> **GIVEN ENTRIES**:
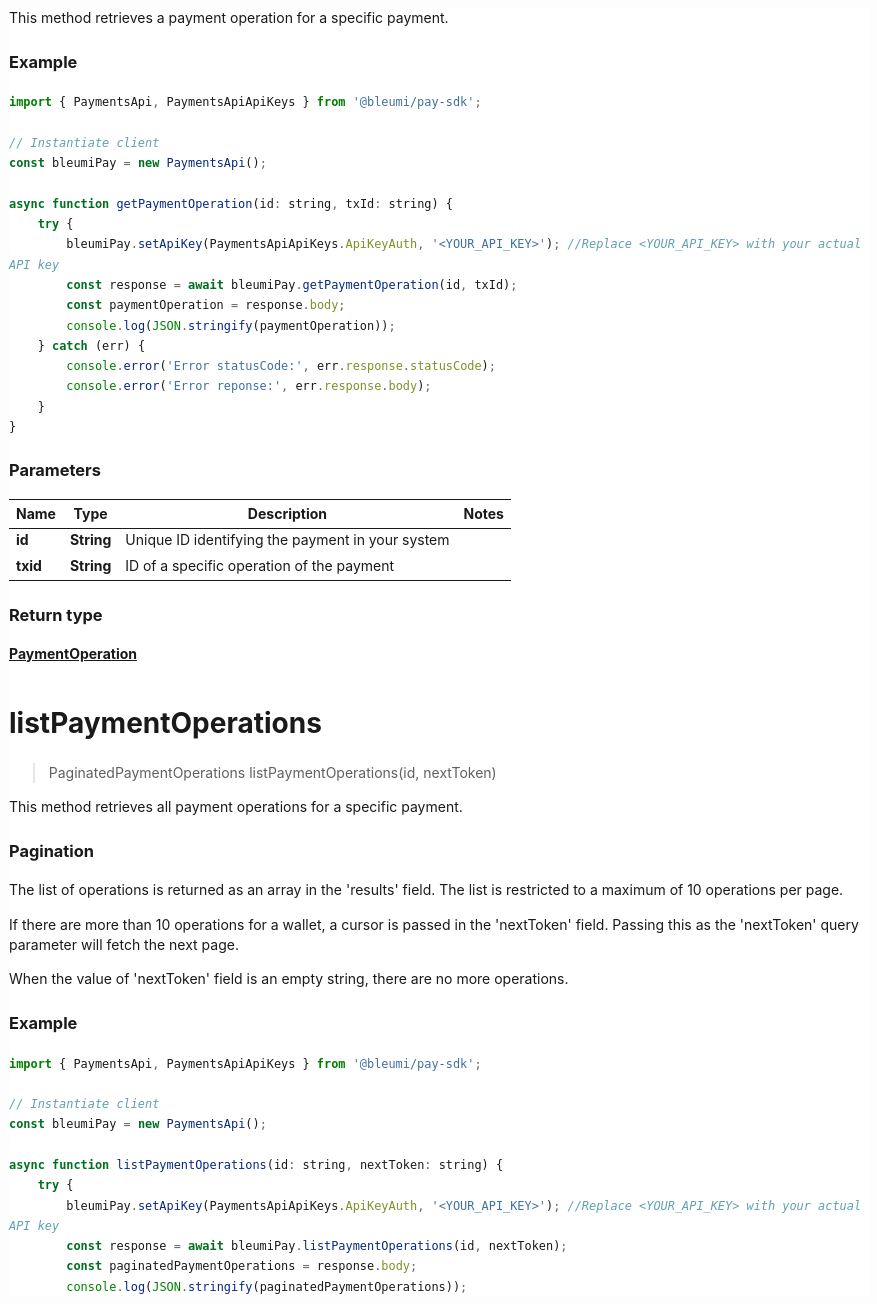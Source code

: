 This method retrieves a payment operation for a specific payment.

### Example
```javascript
import { PaymentsApi, PaymentsApiApiKeys } from '@bleumi/pay-sdk';

// Instantiate client
const bleumiPay = new PaymentsApi();

async function getPaymentOperation(id: string, txId: string) {
    try {
        bleumiPay.setApiKey(PaymentsApiApiKeys.ApiKeyAuth, '<YOUR_API_KEY>'); //Replace <YOUR_API_KEY> with your actual API key
        const response = await bleumiPay.getPaymentOperation(id, txId);
        const paymentOperation = response.body;
        console.log(JSON.stringify(paymentOperation));
    } catch (err) {
        console.error('Error statusCode:', err.response.statusCode);
        console.error('Error reponse:', err.response.body);
    }
}
```

### Parameters

Name | Type | Description  | Notes
------------- | ------------- | ------------- | -------------
 **id** | **String**| Unique ID identifying the payment in your system |
 **txid** | **String**| ID of a specific operation of the payment |

### Return type

[**PaymentOperation**](PaymentOperation.md)


<a name="listPaymentOperations"></a>
# **listPaymentOperations**
> PaginatedPaymentOperations listPaymentOperations(id, nextToken)

This method retrieves all payment operations for a specific payment.

### Pagination

The list of operations is returned as an array in the 'results' field. The list is restricted to a maximum of 10 operations per page.

If there are more than 10 operations for a wallet, a cursor is passed in the 'nextToken' field. Passing this as the 'nextToken' query parameter will fetch the next page. 

When the value of 'nextToken' field is an empty string, there are no more operations.

### Example
```javascript
import { PaymentsApi, PaymentsApiApiKeys } from '@bleumi/pay-sdk';

// Instantiate client
const bleumiPay = new PaymentsApi();

async function listPaymentOperations(id: string, nextToken: string) {
    try {
        bleumiPay.setApiKey(PaymentsApiApiKeys.ApiKeyAuth, '<YOUR_API_KEY>'); //Replace <YOUR_API_KEY> with your actual API key
        const response = await bleumiPay.listPaymentOperations(id, nextToken);
        const paginatedPaymentOperations = response.body;
        console.log(JSON.stringify(paginatedPaymentOperations));
```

> **EXERCISE INSTRUCTIONS**:
Only the lines above starting with the one with "This method retrieves all" and going through the one with "The list of" are to be copied, word for word and with both ends kept.

> **ANSWER BELOW**:
This method retrieves all payment operations for a specific payment.

### Pagination

The list of operations is returned as an array in the 'results' field. The list is restricted to a maximum of 10 operations per page.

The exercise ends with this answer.